Return a copy of each line in the listing that includes the word "Alice".

### Records provided ###

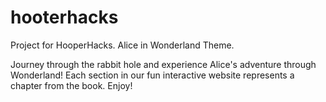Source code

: # hooterhacks

Project for HooperHacks. Alice in Wonderland Theme.

Journey through the rabbit hole and experience Alice's adventure through Wonderland! 
Each section in our fun interactive website represents a chapter from the book. Enjoy!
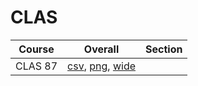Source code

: # CLAS

| Course | Overall | Section |
| ------ | ------- | ------- |
| CLAS 87 | [csv](https://github.com/UCSD-Historical-Enrollment-Data/2023Fall/blob/main/overall/CLAS%2087.csv), [png](https://raw.githubusercontent.com/UCSD-Historical-Enrollment-Data/2023Fall/main/plot_overall/CLAS%2087.png), [wide](https://raw.githubusercontent.com/UCSD-Historical-Enrollment-Data/2023Fall/main/plot_overall_wide/CLAS%2087.png) |  |

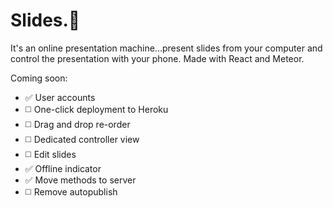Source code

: # Slides.🎉

It's an online presentation machine...present slides from your computer and control the presentation with your phone. Made with React and Meteor.

Coming soon:
* ✅ User accounts
* ◻️ One-click deployment to Heroku
* ◻️ Drag and drop re-order
* ◻️ Dedicated controller view
* ◻️ Edit slides
* ✅ Offline indicator
* ✅ Move methods to server
* ◻️ Remove autopublish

###

# Solution:
Project for HooperHacks. Alice in Wonderland Theme.
Journey through the rabbit hole and experience Alice's adventure through Wonderland! 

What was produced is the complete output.